Today, with whites having pulled out of the city in past years and a burgeoning immigrant population having moved in, the school system has become 85 percent minority.
Last month, a group of white parents filed a lawsuit alleging that the busing policy discriminates against their children by denying them access to their chosen schools.
Under a proposal put forth by Payzant, Boston parents would still get to choose where they want to send their children to school. Race, however, will not be a consideration.
The school department would evaluate other criteria when deciding which students attend which schools: the proximity of the child's home to the school; whether he or she has any siblings there; and the results of a yearly school choice lottery.
Boston Mayor Thomas M. Menino said racial issues have distracted the city from what should be its main goal: improving teaching and student learning.
The policy would take effect in the fall of 2000.
Busing in the transportation sense would still exist.

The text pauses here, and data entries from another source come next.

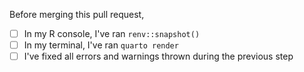 Before merging this pull request,

-   [ ] In my R console, I've ran `renv::snapshot()`
-   [ ] In my terminal, I've ran `quarto render`
-   [ ] I've fixed all errors and warnings thrown during the previous step
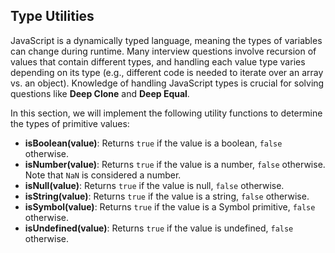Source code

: ## Type Utilities

JavaScript is a dynamically typed language, meaning the types of variables can change during runtime. Many interview questions involve recursion of values that contain different types, and handling each value type varies depending on its type (e.g., different code is needed to iterate over an array vs. an object). Knowledge of handling JavaScript types is crucial for solving questions like **Deep Clone** and **Deep Equal**.

In this section, we will implement the following utility functions to determine the types of primitive values:

- **isBoolean(value)**: Returns `true` if the value is a boolean, `false` otherwise.
- **isNumber(value)**: Returns `true` if the value is a number, `false` otherwise. Note that `NaN` is considered a number.
- **isNull(value)**: Returns `true` if the value is null, `false` otherwise.
- **isString(value)**: Returns `true` if the value is a string, `false` otherwise.
- **isSymbol(value)**: Returns `true` if the value is a Symbol primitive, `false` otherwise.
- **isUndefined(value)**: Returns `true` if the value is undefined, `false` otherwise.
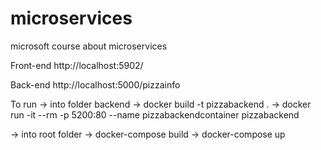 # microservices
microsoft course about microservices


Front-end 
http://localhost:5902/

Back-end
http://localhost:5000/pizzainfo


To run
-> into folder backend 
-> docker build -t pizzabackend .
-> docker run -it --rm -p 5200:80 --name pizzabackendcontainer pizzabackend

-> into root folder
-> docker-compose build
-> docker-compose up

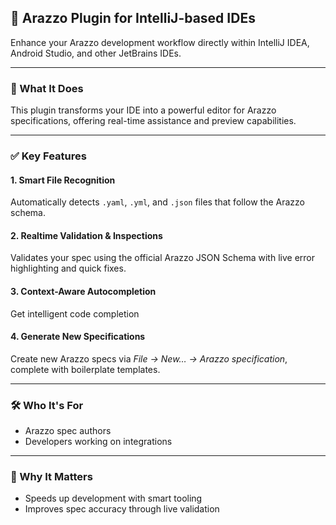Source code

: ## 🚀 Arazzo Plugin for IntelliJ-based IDEs

Enhance your Arazzo development workflow directly within IntelliJ IDEA, Android Studio, and other JetBrains IDEs.

---

### 📄 What It Does

This plugin transforms your IDE into a powerful editor for Arazzo specifications, offering real-time assistance and preview capabilities.

---

### ✅ Key Features

#### 1. Smart File Recognition
Automatically detects `.yaml`, `.yml`, and `.json` files that follow the Arazzo schema.

#### 2. Realtime Validation & Inspections
Validates your spec using the official Arazzo JSON Schema with live error highlighting and quick fixes.

#### 3. Context-Aware Autocompletion
Get intelligent code completion

#### 4. Generate New Specifications
Create new Arazzo specs via *File → New… → Arazzo specification*, complete with boilerplate templates.

---

### 🛠 Who It's For

- Arazzo spec authors
- Developers working on integrations

---

### 🌟 Why It Matters

- Speeds up development with smart tooling
- Improves spec accuracy through live validation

There aren't enough neighborhood schools to allow every one of the city's 63,000 students to walk, and some parents would opt to send their children to schools across town.
Menino has promised to build six new neighborhood schools in the most impoverished areas of the city that need them most.
Officials said the proposed change would not significantly change the racial breakdown of the schools because the city's population is now about 85 percent minority — 49 percent black, 26 percent Hispanic and 9 percent Asian.
Only a few of the city's 129 schools would end up with a mostly white student body, Payzant said.
A quarter-century ago, about 48 percent of the city's school children were minority. Back then, schools were either entirely white or black.
State Sen. Dianne Wilkerson, who represents some of the city's predominantly black areas, said Boston still has much work to do in ensuring that all its schools are of equal caliber.
Still, she said, the mere fact that blacks and whites were together endorsing the new proposal shows how much the city has changed over 25 years.